Records from a data collection
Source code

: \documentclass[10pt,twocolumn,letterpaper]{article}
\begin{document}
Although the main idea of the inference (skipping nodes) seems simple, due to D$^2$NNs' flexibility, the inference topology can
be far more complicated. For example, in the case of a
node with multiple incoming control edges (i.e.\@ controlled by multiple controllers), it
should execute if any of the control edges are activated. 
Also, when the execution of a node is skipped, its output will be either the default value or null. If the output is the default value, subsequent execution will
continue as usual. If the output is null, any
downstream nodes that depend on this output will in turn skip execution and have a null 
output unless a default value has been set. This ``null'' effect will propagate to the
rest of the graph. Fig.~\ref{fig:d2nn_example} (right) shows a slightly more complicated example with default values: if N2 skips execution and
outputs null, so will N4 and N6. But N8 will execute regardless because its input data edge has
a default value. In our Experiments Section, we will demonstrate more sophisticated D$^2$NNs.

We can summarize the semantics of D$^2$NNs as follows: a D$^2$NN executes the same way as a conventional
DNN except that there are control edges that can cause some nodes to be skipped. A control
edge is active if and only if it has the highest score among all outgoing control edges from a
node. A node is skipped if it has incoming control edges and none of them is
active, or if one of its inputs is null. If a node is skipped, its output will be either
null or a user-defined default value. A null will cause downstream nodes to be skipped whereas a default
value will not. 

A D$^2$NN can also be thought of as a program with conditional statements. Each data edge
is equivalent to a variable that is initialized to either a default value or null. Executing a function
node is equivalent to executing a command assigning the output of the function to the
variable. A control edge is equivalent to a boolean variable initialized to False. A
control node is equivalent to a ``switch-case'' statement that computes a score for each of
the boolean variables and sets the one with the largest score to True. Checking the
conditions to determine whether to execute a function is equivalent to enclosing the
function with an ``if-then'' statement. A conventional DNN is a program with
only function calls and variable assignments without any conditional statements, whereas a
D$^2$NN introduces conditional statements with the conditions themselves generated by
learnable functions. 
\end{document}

About this exercise
Work out how many lines of the records contain "equivalent", and reply with the number alone.

Exercise answer
5